At first, Hoyt says, Knight Ridder papers gave Landay and Strobel's stories inconsistent play. But "as time went by, the play got better and better."

And the heat, hotter.

"As the pressure built on the administration and their case got shakier and shakier, there was obviously a lot greater stress, and there was some shouting that was done at us over the telephone," Hoyt says. Some of those calls came from well-known names in high places, Bureau Chief John Walcott adds, declining to drop any names.

Around that time, the White House turned up the pressure, Strobel says, and "tried to freeze us out of briefings."

Landay adds: "I think this administration may have a fairly punitive policy when it comes to journalists who get in their face.

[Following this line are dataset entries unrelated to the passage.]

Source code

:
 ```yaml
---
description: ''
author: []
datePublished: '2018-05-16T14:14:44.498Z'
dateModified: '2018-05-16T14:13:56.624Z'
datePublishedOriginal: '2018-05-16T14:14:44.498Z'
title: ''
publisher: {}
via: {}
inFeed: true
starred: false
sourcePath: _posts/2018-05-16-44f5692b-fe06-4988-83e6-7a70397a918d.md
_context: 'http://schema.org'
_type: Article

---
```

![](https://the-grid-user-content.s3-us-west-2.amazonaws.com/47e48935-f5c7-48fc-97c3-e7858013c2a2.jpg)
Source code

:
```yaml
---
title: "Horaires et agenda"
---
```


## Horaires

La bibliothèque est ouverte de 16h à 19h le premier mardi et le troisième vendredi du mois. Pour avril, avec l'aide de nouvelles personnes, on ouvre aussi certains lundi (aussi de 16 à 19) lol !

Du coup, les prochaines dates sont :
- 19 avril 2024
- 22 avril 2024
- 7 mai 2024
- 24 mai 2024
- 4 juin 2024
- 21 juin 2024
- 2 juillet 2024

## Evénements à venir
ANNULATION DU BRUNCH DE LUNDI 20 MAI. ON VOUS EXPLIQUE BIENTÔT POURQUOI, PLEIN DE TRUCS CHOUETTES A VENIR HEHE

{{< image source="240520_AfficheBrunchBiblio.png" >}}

And if you talk to some White House reporters, there is a fear of losing access." He says that fear may have played into the relatively uncritical approach of news organizations like the Times.

Another likely factor in that equation were the calls for national unity following the terrorist attacks in New York and Washington. "Many other news organizations were willing to give the administration the benefit of the doubt, particularly in the post-9/11 environment," Strobel says. "We were not."

The Times' editor's note, which acknowledges Knight Ridder in its seventh paragraph, applauds the chain's efforts to examine "the failings of American and allied intelligence" in Iraq, adding, "it is past time we turn the same light on ourselves."

The note suggests a variety of reasons for the paper's failings, everything from the faults of "individual reporters" (without naming any) to editors "perhaps too intent on rushing scoops into the paper" to a lack of proper follow-ups, especially when key sources for several Times accounts were later found not to be credible.

The Times declined to elaborate on the editor's note.